I attempted to shift halfway through last year to a model I learned about from Steve Leinwand, which he calls “2-4-2 homework”. In this model, homework assignments consist of eight problems. The first two address the topic we’re currently working on. The next four are mixed practice from other topics in the course. The final two involve some extended reasoning or explanation.

While I really like the elegance of this model, I’ve found it hard to follow through with. Too often I am writing homework at the end of the day when I want to go home, or the period before a class I’m teaching, and with three preps it’s easy to leave writing homework until the last minute. I end up just throwing random problems onto a handout and handing it out. I also wasn’t explicit enough with students about my goals for homework and the purpose of the structure. I do think it had some value in the mixed practice it provided, but definitely also some room for improvement.

One change I’m making is streamlining the way I write homework. I have a little three-section notebook I use for lesson planning, one section for each prep. In that notebook I’m going to start keeping a list of topics that should be the focus of mixed review. This will include prior topics that I know students are likely to get rusty with quickly. For instance, in my Algebra II class I might regularly ask them to solve a simple system of equations, or graph a quadratic function written in vertex form.
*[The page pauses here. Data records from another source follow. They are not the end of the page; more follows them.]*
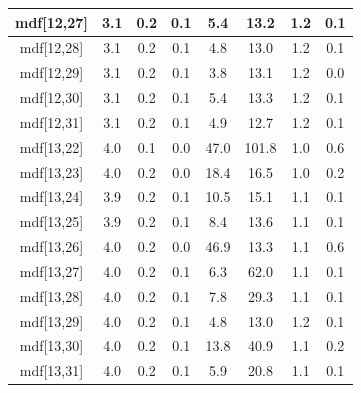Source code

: \begin{longtable}{|c|c|c|c|c|c|c|c|}
\hline
mdf[12,27] & 3.1 & 0.2 & 0.1 & 5.4 & 13.2 & 1.2 & 0.1 \\
\hline
mdf[12,28] & 3.1 & 0.2 & 0.1 & 4.8 & 13.0 & 1.2 & 0.1 \\
\hline
mdf[12,29] & 3.1 & 0.2 & 0.1 & 3.8 & 13.1 & 1.2 & 0.0 \\
\hline
mdf[12,30] & 3.1 & 0.2 & 0.1 & 5.4 & 13.3 & 1.2 & 0.1 \\
\hline
mdf[12,31] & 3.1 & 0.2 & 0.1 & 4.9 & 12.7 & 1.2 & 0.1 \\
\hline
mdf[13,22] & 4.0 & 0.1 & 0.0 & 47.0 & 101.8 & 1.0 & 0.6 \\
\hline
mdf[13,23] & 4.0 & 0.2 & 0.0 & 18.4 & 16.5 & 1.0 & 0.2 \\
\hline
mdf[13,24] & 3.9 & 0.2 & 0.1 & 10.5 & 15.1 & 1.1 & 0.1 \\
\hline
mdf[13,25] & 3.9 & 0.2 & 0.1 & 8.4 & 13.6 & 1.1 & 0.1 \\
\hline
mdf[13,26] & 4.0 & 0.2 & 0.0 & 46.9 & 13.3 & 1.1 & 0.6 \\
\hline
mdf[13,27] & 4.0 & 0.2 & 0.1 & 6.3 & 62.0 & 1.1 & 0.1 \\
\hline
mdf[13,28] & 4.0 & 0.2 & 0.1 & 7.8 & 29.3 & 1.1 & 0.1 \\
\hline
mdf[13,29] & 4.0 & 0.2 & 0.1 & 4.8 & 13.0 & 1.2 & 0.1 \\
\hline
mdf[13,30] & 4.0 & 0.2 & 0.1 & 13.8 & 40.9 & 1.1 & 0.2 \\
\hline
mdf[13,31] & 4.0 & 0.2 & 0.1 & 5.9 & 20.8 & 1.1 & 0.1 \\
\hline
\end{longtable}
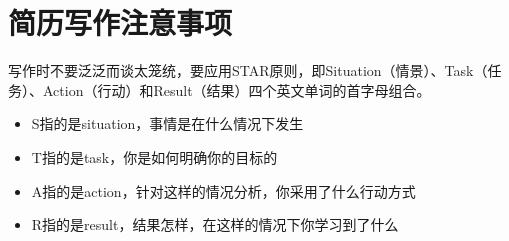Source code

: \documentclass{resume}
\begin{document}
\section{简历写作注意事项}
写作时不要泛泛而谈太笼统，要应用STAR原则，即Situation（情景）、Task（任务）、Action（行动）和Result（结果）四个英文单词的首字母组合。
\begin{itemize}[parsep=0.5ex]
  \item S指的是situation，事情是在什么情况下发生
  \item T指的是task，你是如何明确你的目标的
  \item A指的是action，针对这样的情况分析，你采用了什么行动方式
  \item R指的是result，结果怎样，在这样的情况下你学习到了什么
\end{itemize}
\end{document}
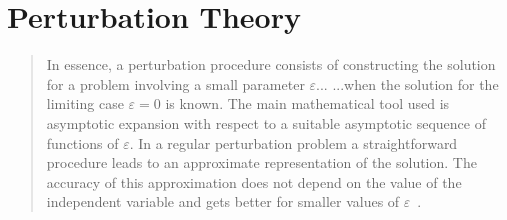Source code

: 


\section{Perturbation Theory}
\label{sec:pertTheory}

\begin{quote}
In essence, a perturbation procedure consists of constructing the solution for a problem involving a small parameter $\varepsilon$... ...when the solution for the limiting case $\varepsilon = 0$ is known. The main mathematical tool used is asymptotic expansion with respect to a suitable asymptotic sequence of functions of $\varepsilon$.
In a regular perturbation problem a straightforward procedure leads to an approximate representation of the solution. The accuracy of this approximation does not depend on the value of the independent variable and gets better for smaller values of $\varepsilon$~\cite{Kevorkian}.
\end{quote}

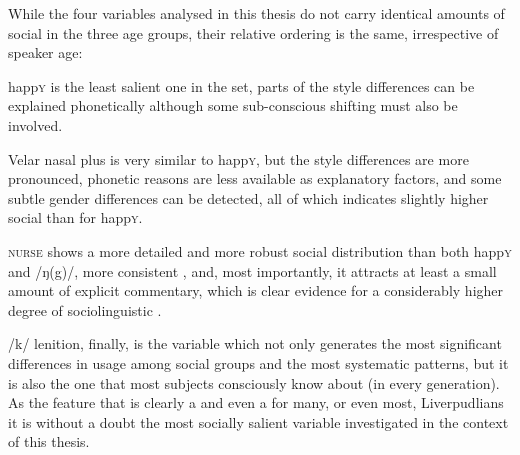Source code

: While the four variables analysed in this thesis do not carry identical amounts of social  in the three age groups, their relative ordering is the same, irrespective of speaker age:
\begin{inparaenum}[(1)]
	\item happ\textsc{y} is the least salient one in the set, parts of the style differences can be explained phonetically although some sub-conscious shifting must also be involved.
	\item Velar nasal plus is very similar to happ\textsc{y}, but the style differences are more pronounced, phonetic reasons are less available as explanatory factors, and some subtle gender differences can be detected, all of which indicates slightly higher social  than for happ\textsc{y}.
	\item \textsc{nurse} shows a more detailed and more robust social distribution than both happ\textsc{y} and /ŋ(g)/, more consistent , and, most importantly, it attracts at least a small amount of explicit commentary, which is clear evidence for a considerably higher degree of sociolinguistic .
	\item /k/ lenition, finally, is the variable which not only generates the most significant differences in usage among social groups and the most systematic  patterns, but it is also the one that most subjects consciously know about (in every generation).
	As the feature that is clearly a  and even a  for many, or even most, Liverpudlians it is without a doubt the most socially salient variable investigated in the context of this thesis.
\end{inparaenum}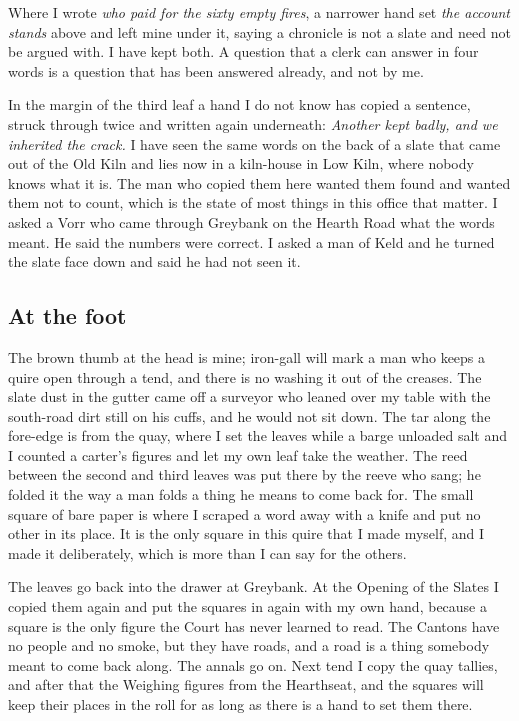 \documentclass{design/chronicle}
\begin{document}
Where I wrote \emph{who paid for the sixty empty fires}, a narrower hand set \emph{the account stands} above and left mine under it, saying a chronicle is not a slate and need not be argued with. I have kept both. A question that a clerk can answer in four words is a question that has been answered already, and not by me.

In the margin of the third leaf a hand I do not know has copied a sentence, struck through twice and written again underneath: \emph{Another kept badly, and we inherited the crack.} I have seen the same words on the back of a slate that came out of the Old Kiln and lies now in a kiln-house in Low Kiln, where nobody knows what it is. The man who copied them here wanted them found and wanted them not to count, which is the state of most things in this office that matter. I asked a Vorr who came through Greybank on the Hearth Road what the words meant. He said the numbers were correct. I asked a man of Keld and he turned the slate face down and said he had not seen it.

\subsection*{At the foot}

The brown thumb at the head is mine; iron-gall will mark a man who keeps a quire open through a tend, and there is no washing it out of the creases. The slate dust in the gutter came off a surveyor who leaned over my table with the south-road dirt still on his cuffs, and he would not sit down. The tar along the fore-edge is from the quay, where I set the leaves while a barge unloaded salt and I counted a carter’s figures and let my own leaf take the weather. The reed between the second and third leaves was put there by the reeve who sang; he folded it the way a man folds a thing he means to come back for. The small square of bare paper is where I scraped a word away with a knife and put no other in its place. It is the only square in this quire that I made myself, and I made it deliberately, which is more than I can say for the others.

The leaves go back into the drawer at Greybank. At the Opening of the Slates I copied them again and put the squares in again with my own hand, because a square is the only figure the Court has never learned to read. The Cantons have no people and no smoke, but they have roads, and a road is a thing somebody meant to come back along. The annals go on. Next tend I copy the quay tallies, and after that the Weighing figures from the Hearthseat, and the squares will keep their places in the roll for as long as there is a hand to set them there.
\end{document}

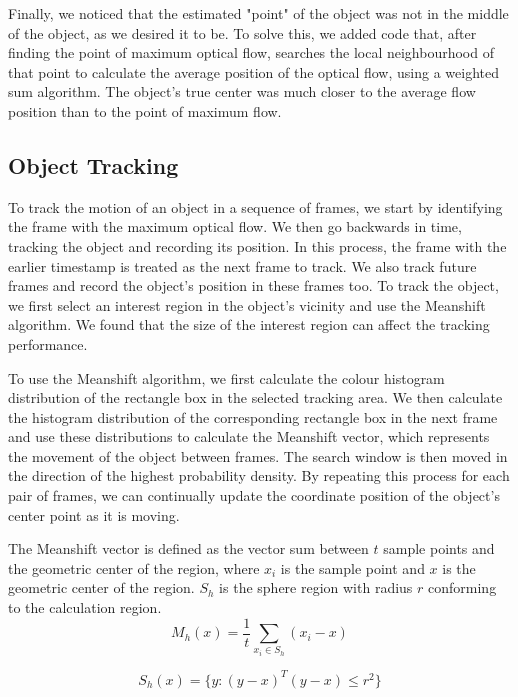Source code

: \documentclass[12pt]{article}
\begin{document}
Finally, we noticed that the estimated "point" of the object was not in the middle of the object, as we desired it to be. To solve this, we added code that, after finding the point of maximum optical flow, searches the local neighbourhood of that point to calculate the average position of the optical flow, using a weighted sum algorithm. The object's true center was much closer to the average flow position than to the point of maximum flow.


\subsection*{Object Tracking}
To track the motion of an object in a sequence of frames, we start by identifying the frame with the maximum optical flow. We then go backwards in time, tracking the object and recording its position. In this process, the frame with the earlier timestamp is treated as the next frame to track. We also track future frames and record the object's position in these frames too. To track the object, we first select an interest region in the object's vicinity and use the Meanshift algorithm. We found that the size of the interest region can affect the tracking performance.

To use the Meanshift algorithm, we first calculate the colour histogram distribution of the rectangle box in the selected tracking area. We then calculate the histogram distribution of the corresponding rectangle box in the next frame and use these distributions to calculate the Meanshift vector, which represents the movement of the object between frames. The search window is then moved in the direction of the highest probability density. By repeating this process for each pair of frames, we can continually update the coordinate position of the object's center point as it is moving.

The Meanshift vector is defined as the vector sum between $t$ sample points and the geometric center of the region, where  ${x_i}$ is the sample point and  $x$ is the geometric center of the region. ${S_h}$  is the sphere region with radius $r$  conforming to the calculation region.
\[{M_h}(x) = \frac{1}{t}\sum\limits_{{x_i} \in {S_h}} {({x_i} - x)} \]

\[{S_h}(x) = \{ y:{(y - x)^T}(y - x) \le {r^2}\} \] 
\end{document}
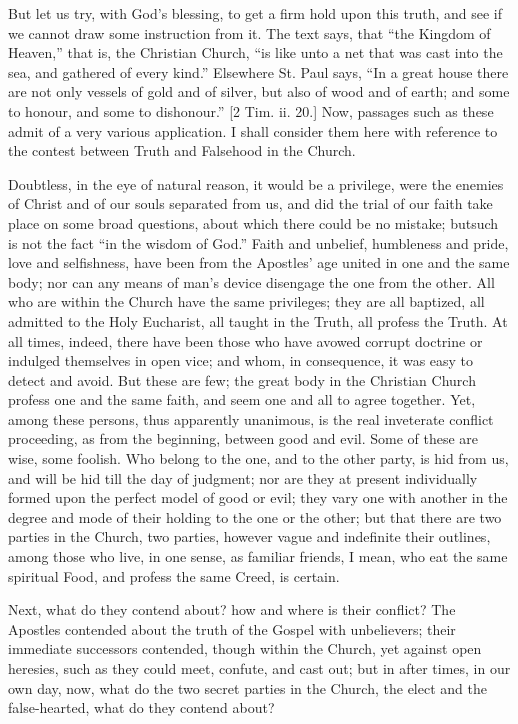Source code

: But let us try, with God's blessing, to get a firm hold upon this
truth, and see if we cannot draw some instruction from it. The text
says, that ``the Kingdom of Heaven,'' that is, the Christian
Church, ``is like unto a net that was cast into the sea, and
gathered of every kind.'' Elsewhere St. Paul says, ``In a
great house there are not only vessels of gold and of silver, but also
of wood and of earth; and some to honour, and some to dishonour.''
[2 Tim. ii. 20.] Now, passages such as these admit of a very various
application. I shall consider them here with reference to the contest
between Truth and Falsehood in the Church.

Doubtless, in the eye of natural reason, it would be a privilege,
were the enemies of Christ and of our souls separated from us, and did
the trial of our faith take place on some broad questions, about which
there could be no mistake; but\emph{}such is not the fact ``in
the wisdom of God.'' Faith and unbelief, humbleness and pride,
love and selfishness, have been from the Apostles' age united in one
and the same body; nor can any means of man's device disengage the
one from the other. All who are within the Church have the same
privileges; they are all baptized, all admitted to the Holy Eucharist,
all taught in the Truth, all profess the Truth. At all times, indeed,
there have been those who have avowed corrupt doctrine or indulged
themselves in open vice; and whom, in consequence, it was easy to
detect and avoid. But these are few; the great body in the Christian
Church profess one and the same faith, and seem one and all to agree
together. Yet, among these persons, thus apparently unanimous, is the
real inveterate conflict proceeding, as from the beginning, between
good and evil. Some of these are wise, some foolish. Who belong to the
one, and to the other party, is hid from us, and will be hid till the
day of judgment; nor are they at present individually formed upon the
perfect model of good or evil; they vary one with another in the
degree and mode of their holding to the one or the other; but that
there are two parties in the Church, two parties, however vague and
indefinite their outlines, among those who live, in one sense, as
familiar friends, I mean, who eat the same spiritual Food, and profess
the same Creed, is certain.

Next, what do they contend about? how and where is their conflict?
The Apostles contended about the truth of the Gospel with unbelievers;
their immediate successors contended, though within the Church, yet
against open heresies, such as they could meet, confute, and cast out;
but in after times, in our own day, now, what do the two secret
parties in the Church, the elect and the false-hearted, what do they
contend about?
It will also include skills students will need for upcoming units. If I’m going to start graphing polynomials in two weeks, students should probably be factoring every night, with some other polynomial arithmetic thrown in. Having a list of these topics instead of making problems up off the top of my head every day should make me more efficient in writing homework and also more focused in what I ask and what homework reveals about student thinking.

I usually enjoy writing the last two problems. I might ask students to explain why factored form reveals the zeros of a function during a unit on polynomials, or to find a function that doesn’t intersect the y-axis in a unit on rational functions. These aren’t meant to be the hardest problems they’ve ever seen, but they will hopefully elicit several perspectives. I’ve also found the Exeter problem sets to be useful places to find creative questions; they’re definitely worth flipping through for high school teachers.

I also want to be much more consistent with the way I review homework. I think that I could start each day by having students discuss one of the last two questions at their tables, and pick one or two students to share their perspectives. Then, if I notice any quick hits that I can clarify on the first six problems I can address those. Major issues get filed away for later. Then on to the rest of the lesson.

Another change I want to make is to tell students what the 2-4-2 structure is and why I think it is important — and to bolster that argument with cognitive science. With a clear purpose, when we go over homework I can frame my choices around the purpose of that problem. If there is confusion on one of the first two problems, I may table it and revisit it later in the lesson where that idea fits better. If there is confusion on one of the mixed review problems, I can tell students that we will revisit that topic in the future rather than trying to fix it all right there. I want reviewing homework to be a quick 2-3 minutes whenever possible, and that means not going down every rabbit hole a student is interested in exploring. It’s often frustrating for students when I move quickly through homework review, but making explicit the goals of homework can help to place that learning in the larger context of our goals in math class.

Hopefully these structures will help me be more consistent and more purposeful with homework the second half of this year. Here goes.